And it's an inevitable outcome of just the simple execution of our business strategy.
Ellen Hannan - Analyst
Just a couple of questions, then, for Marc.
Can you give us some guidance on capitalized interest going forward, because the amount in the second quarter is quite a bit higher than in the first.
Marcus Rowland - Executive Vice President and CFO
Actually, I think we'll probably be running at about the same rate as we ran in the second quarter.
It's a function of our unevaluated leasehold, which through the recent acquisitions, we've completed over 1.1 billion of acquisitions so far this year.

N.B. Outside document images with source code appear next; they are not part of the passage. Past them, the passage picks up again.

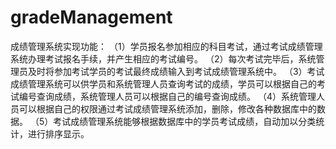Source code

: # gradeManagement
成绩管理系统实现功能：
（1）学员报名参加相应的科目考试，通过考试成绩管理系统办理考试报名手续，并产生相应的考试编号。
（2）每次考试完毕后，系统管理员及时将参加考试学员的考试最终成绩输入到考试成绩管理系统中。
（3）考试成绩管理系统可以供学员和系统管理人员查询考试的成绩，学员可以根据自己的考试编号查询成绩，系统管理人员可以根据自己的编号查询成绩。
（4）系统管理人员可以根据自己的权限通过考试成绩管理系统添加，删除，修改各种数据库中的数据。
（5）考试成绩管理系统能够根据数据库中的学员考试成绩，自动加以分类统计，进行排序显示。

We have added to our unevaluated leasehold.
GAAP requires us to carry an interest rate against that and capitalize that interest and my guidance for you right now would be that we don't have any acquisitions pending, and there's no large unevaluated leasehold blocks that we are acquiring.

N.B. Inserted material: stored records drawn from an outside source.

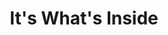 ---
title: "It's What's Inside"
year: 2024
rating: 1.5
stars: "★½"
rewatched: false
permalink: "its-whats-inside"
watched_on: 2024-10-15
---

So I would look for Q3 and Q4 to be about flat with the rate in Q2.
Ellen Hannan - Analyst
One final number crunching question.
Your share count estimate is up.
Is there anything behind that?
Just by a couple million shares or so.
Marcus Rowland - Executive Vice President and CFO
Just the normal execution of employee stock options and the conversion from options into actual shares outstanding.
You know, a couple million shares on 260 million shares is a pretty minor amount.
Ellen Hannan - Analyst
Great.
Thanks very much.
Marcus Rowland - Executive Vice President and CFO
Thanks, Ellen.
Operator
We'll go next to Dan Morrison at Hyperium Capital.
Dan Morrison - Analyst
Hey, guys.
I think you've covered almost everything.
The one question that I would have and I don't know, in the past I have not really tracked this -- but the number of completions in the quarter of the deep are wells below 15,000 feet, how many Wells do you have, how many of those completions were deep wells?
Aubrey McClendon - Chief Executive Officer
We'll have to get back with you on that, Dan.
That is not a number we have off the top of our head.
Marcus Rowland - Executive Vice President and CFO
You're right.
We don't track that.
Our reports are tracked sim lee by operated, non-operated, and gross to net wells, and we don't break out production, nor do we break out completed wells or even drilled Wells, by depth and then track that.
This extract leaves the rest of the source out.